INTERVISTA RAI1 al Prof. Luca Pani

Immaginate un futuro in cui l’identificazione di una molecola con un’alta probabilità di diventare un farmaco si basi sull’utilizzo di modelli predittivi che, incrociando enormi moli di dati clinici e molecolari, siano in grado di anticipare con grande accuratezza i meccanismi di azione del principio attivo sui bersagli biologici. Fino a poco tempo fa avremmo catalogato questo scenario alla voce “fantascienza”, oggi sappiamo che la cosiddetta infosfera, ovvero lo spazio semantico costituito dall’insieme dei dati, delle informazioni e dei documenti, è il presente e il futuro dell’innovazione in ogni settore dell’attività umana, anche in quello farmaceutico.

L’affermarsi sul mercato di strumenti di analisi dei database digitali sta rendendo sempre più facile la gestione dei progetti che coinvolgono, contemporaneamente, diverse aree del mondo, come avviene di norma per i progetti legati allo sviluppo di nuovi medicinali.

“La gestione delle grandi masse di dati nel mondo del farmaco” ha affermato il Direttore Generale dell’Agenzia Italiana del Farmaco, Luca Pani, nel corso di un’intervista rilasciata a Speciale Tg1 “è per definizione internazionale, non è più sufficiente guardare al solo livello europeo”.

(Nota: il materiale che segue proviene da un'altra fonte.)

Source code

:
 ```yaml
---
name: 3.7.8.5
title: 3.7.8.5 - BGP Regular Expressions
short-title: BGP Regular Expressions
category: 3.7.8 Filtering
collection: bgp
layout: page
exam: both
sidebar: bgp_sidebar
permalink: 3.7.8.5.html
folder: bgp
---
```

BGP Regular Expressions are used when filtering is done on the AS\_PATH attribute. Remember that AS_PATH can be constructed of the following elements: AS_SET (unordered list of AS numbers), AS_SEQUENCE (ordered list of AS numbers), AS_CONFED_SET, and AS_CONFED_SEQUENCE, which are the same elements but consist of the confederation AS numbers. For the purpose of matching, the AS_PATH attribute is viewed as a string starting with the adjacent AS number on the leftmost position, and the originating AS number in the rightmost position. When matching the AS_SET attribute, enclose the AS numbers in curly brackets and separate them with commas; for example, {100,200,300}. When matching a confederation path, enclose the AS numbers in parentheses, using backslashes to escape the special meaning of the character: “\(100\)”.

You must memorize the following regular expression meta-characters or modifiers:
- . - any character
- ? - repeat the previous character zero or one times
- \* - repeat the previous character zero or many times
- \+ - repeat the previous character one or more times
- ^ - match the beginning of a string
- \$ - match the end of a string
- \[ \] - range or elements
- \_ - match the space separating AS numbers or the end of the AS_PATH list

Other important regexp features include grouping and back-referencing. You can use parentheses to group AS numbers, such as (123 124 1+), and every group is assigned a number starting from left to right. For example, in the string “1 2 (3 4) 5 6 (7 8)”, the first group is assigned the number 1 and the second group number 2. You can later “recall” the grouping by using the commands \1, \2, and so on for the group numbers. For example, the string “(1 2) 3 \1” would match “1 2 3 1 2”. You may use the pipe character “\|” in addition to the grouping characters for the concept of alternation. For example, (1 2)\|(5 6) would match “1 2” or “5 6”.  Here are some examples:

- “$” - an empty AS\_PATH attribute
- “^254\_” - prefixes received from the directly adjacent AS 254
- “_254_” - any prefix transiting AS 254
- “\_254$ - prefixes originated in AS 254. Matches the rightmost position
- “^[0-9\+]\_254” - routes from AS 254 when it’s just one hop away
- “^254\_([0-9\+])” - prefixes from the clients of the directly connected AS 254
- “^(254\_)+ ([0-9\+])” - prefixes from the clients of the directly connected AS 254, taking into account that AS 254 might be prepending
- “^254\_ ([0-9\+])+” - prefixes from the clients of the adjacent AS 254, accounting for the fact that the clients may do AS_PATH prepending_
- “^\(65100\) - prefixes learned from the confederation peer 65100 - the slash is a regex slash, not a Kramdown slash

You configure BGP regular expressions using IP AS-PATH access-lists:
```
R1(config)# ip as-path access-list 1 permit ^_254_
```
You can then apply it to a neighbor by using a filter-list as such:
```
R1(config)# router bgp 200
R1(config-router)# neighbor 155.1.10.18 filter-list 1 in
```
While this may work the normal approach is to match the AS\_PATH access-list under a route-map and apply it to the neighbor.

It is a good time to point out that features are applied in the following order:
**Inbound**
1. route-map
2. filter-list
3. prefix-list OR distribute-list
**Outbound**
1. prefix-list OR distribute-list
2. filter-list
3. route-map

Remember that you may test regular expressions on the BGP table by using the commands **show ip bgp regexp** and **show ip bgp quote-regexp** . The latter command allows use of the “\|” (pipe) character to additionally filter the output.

L’infosfera entra in gioco anche nel formare i criteri di inclusione dei pazienti all’interno degli studi clinici, includendo nuovi fattori, come le informazioni genetiche, nella definizione delle popolazioni.

“Il lancio sul mercato globale di un farmaco” ha commentato Pani “viene organizzato in contemporanea in tutto il mondo ed è molto importante determinare, per le popolazioni che vengono studiate, delle caratteristiche più o meno comuni nelle risposte, anche rispetto agli effetti collaterali. È un costo enorme in termini di analisi dei dati, perché analizzare dati così complessi è a sua volta un’operazione complessa”.

Pani ha poi posto l’accento sul problema centrale dell’interpretazione dei dati, dal momento che una volta che l’analisi “restituisce una serie di informazioni, si deve selezionare una gerarchia, stabilire quali informazioni valgono di più”.

Le potenzialità espresse dai big data non sono l’unica faccia della medaglia, l’utilizzo massivo delle informazioni di carattere personale implica questioni etiche e giuridiche che non si possono ignorare.

“I soggetti che partecipano a delle ricerche” ha sottolineato Pani “possono dare il consenso a utilizzare i loro dati in un momento storico determinato, ad esempio oggi, ma l’uso che verrà fatto di quei dati tra dieci o vent’anni può essere completamente diverso”.

“Per quanto riguarda poi la proprietà dei dati” ha indicato il Direttore Generale dell’AIFA “esistono due visioni prettamente contrastanti, alcune aziende dicono ‘I dati sono nostri poiché li abbiamo prodotti’. Le agenzie regolatorie come l’AIFA, invece, ritengono che, una volta prodotti debbano essere resi pubblici”.

Ma il futuro non sarà appannaggio esclusivo della tecnologia, secondo Luca Pani infatti “la capacità di cooperazione è l’ambito in cui i cervelli umani danno il meglio di sé, producendo vette di funzionalità e di bellezza che nessuna macchina potrà eguagliare”.

Secondo Pani, quindi, a governare l’utilizzo dei circa 2 exabyte (pari a due milioni di gigabyte) di dati prodotti ogni anno e immagazzinati nelle banche dati e nei cloud di tutto il mondo, saranno ancora gli strumenti disegnati da millenni di evoluzione umana. “Le sinapsi” ha concluso Pani “sono da 10.000 a 50.000 per neurone, pertanto mettendo insieme il numero complessivo di contatti per ogni cervello otteniamo un numero superiore a quello di tutte le stelle visibili nel firmamento”.